◆ **Task directions**: Comb the records below for the string "ryanbester" and copy each line where it turns up.
Content starts
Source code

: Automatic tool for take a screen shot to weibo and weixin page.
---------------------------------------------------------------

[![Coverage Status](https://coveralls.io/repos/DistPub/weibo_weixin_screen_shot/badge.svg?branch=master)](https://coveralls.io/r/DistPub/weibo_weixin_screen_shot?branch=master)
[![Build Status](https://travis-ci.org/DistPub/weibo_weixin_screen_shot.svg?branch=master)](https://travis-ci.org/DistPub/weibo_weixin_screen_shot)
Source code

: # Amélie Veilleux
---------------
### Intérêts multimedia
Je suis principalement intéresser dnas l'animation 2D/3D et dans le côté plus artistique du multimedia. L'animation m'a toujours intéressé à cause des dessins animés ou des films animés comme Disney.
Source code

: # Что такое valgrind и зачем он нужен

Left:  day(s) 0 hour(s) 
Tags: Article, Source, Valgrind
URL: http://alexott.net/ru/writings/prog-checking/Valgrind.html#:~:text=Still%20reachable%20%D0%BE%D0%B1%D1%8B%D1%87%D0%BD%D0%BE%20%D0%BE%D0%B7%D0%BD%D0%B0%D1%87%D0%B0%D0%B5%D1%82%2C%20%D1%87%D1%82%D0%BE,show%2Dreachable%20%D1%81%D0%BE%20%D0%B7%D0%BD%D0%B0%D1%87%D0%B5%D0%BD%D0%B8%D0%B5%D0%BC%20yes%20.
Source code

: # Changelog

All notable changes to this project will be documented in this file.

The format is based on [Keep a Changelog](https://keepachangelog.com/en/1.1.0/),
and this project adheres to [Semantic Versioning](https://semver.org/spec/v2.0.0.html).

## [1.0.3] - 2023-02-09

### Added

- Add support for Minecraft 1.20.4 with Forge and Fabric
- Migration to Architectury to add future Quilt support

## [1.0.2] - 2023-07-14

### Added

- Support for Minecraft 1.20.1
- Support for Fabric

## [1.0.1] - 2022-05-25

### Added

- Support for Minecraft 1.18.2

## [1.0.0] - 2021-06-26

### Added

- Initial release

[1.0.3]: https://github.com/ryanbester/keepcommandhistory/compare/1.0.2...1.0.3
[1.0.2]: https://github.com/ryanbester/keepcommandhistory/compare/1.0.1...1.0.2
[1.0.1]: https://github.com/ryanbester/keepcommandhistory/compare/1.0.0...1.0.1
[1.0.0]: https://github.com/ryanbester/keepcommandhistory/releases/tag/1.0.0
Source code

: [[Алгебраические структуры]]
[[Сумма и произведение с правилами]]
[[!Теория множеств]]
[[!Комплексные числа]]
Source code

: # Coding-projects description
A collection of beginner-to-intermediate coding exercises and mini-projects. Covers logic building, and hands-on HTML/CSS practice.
Content ends
◆ **Solution to the problem**:
[1.0.3]: https://github.com/ryanbester/keepcommandhistory/compare/1.0.2...1.0.3
[1.0.2]: https://github.com/ryanbester/keepcommandhistory/compare/1.0.1...1.0.2
[1.0.1]: https://github.com/ryanbester/keepcommandhistory/compare/1.0.0...1.0.1
[1.0.0]: https://github.com/ryanbester/keepcommandhistory/releases/tag/1.0.0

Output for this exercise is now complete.